• TASK INSTRUCTIONS
Report each line of the entries that contains the word "your", copied in full.

Rendered images with source text
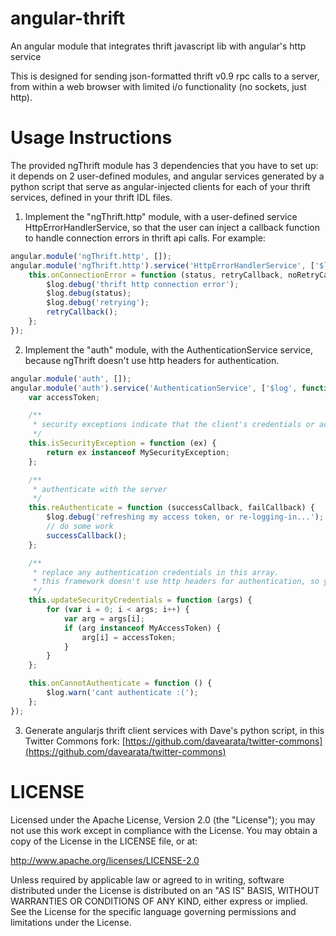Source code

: angular-thrift
==============

An angular module that integrates thrift javascript lib with angular's http service

This is designed for sending json-formatted thrift v0.9 rpc calls to a server, from within a web browser with limited i/o functionality (no sockets, just http).

Usage Instructions
==================

The provided ngThrift module has 3 dependencies that you have to set up: it depends on 2 user-defined modules, and angular services generated by a python script that serve as angular-injected clients for each of your thrift services, defined in your thrift IDL files.

1) Implement the "ngThrift.http" module, with a user-defined service HttpErrorHandlerService, so that the user can inject a callback function to handle connection errors in thrift api calls.
 For example:

```javascript
angular.module('ngThrift.http', []);
angular.module('ngThrift.http').service('HttpErrorHandlerService', ['$log', function ($log) {
    this.onConnectionError = function (status, retryCallback, noRetryCallback) {
        $log.debug('thrift http connection error');
        $log.debug(status);
        $log.debug('retrying');
        retryCallback();
    };
});
```

2) Implement the "auth" module, with the AuthenticationService service, because ngThrift doesn't use http headers for authentication.

```javascript
angular.module('auth', []);
angular.module('auth').service('AuthenticationService', ['$log', function ($log) {
    var accessToken;

    /**
     * security exceptions indicate that the client's credentials or access token is denied by the server
     */
    this.isSecurityException = function (ex) {
        return ex instanceof MySecurityException;
    };

    /**
     * authenticate with the server
     */
    this.reAuthenticate = function (successCallback, failCallback) {
        $log.debug('refreshing my access token, or re-logging-in...');
        // do some work
        successCallback();
    };

    /**
     * replace any authentication credentials in this array.
     * this framework doesn't use http headers for authentication, so you probably send over your access token in a thrift rpc argument.
     */
    this.updateSecurityCredentials = function (args) {
        for (var i = 0; i < args; i++) {
            var arg = args[i];
            if (arg instanceof MyAccessToken) {
                arg[i] = accessToken;
            }
        }
    };

    this.onCannotAuthenticate = function () {
        $log.warn('cant authenticate :(');
    };
});
```

3)  Generate angularjs thrift client services with Dave's python script, in this Twitter Commons fork: [https://github.com/davearata/twitter-commons](https://github.com/davearata/twitter-commons)



LICENSE
=======
Licensed under the Apache License, Version 2.0 (the "License");
you may not use this work except in compliance with the License.
You may obtain a copy of the License in the LICENSE file, or at:

   http://www.apache.org/licenses/LICENSE-2.0

Unless required by applicable law or agreed to in writing, software
distributed under the License is distributed on an "AS IS" BASIS,
WITHOUT WARRANTIES OR CONDITIONS OF ANY KIND, either express or implied.
See the License for the specific language governing permissions and
limitations under the License.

• COMPLETED TASK
The provided ngThrift module has 3 dependencies that you have to set up: it depends on 2 user-defined modules, and angular services generated by a python script that serve as angular-injected clients for each of your thrift services, defined in your thrift IDL files.
     * this framework doesn't use http headers for authentication, so you probably send over your access token in a thrift rpc argument.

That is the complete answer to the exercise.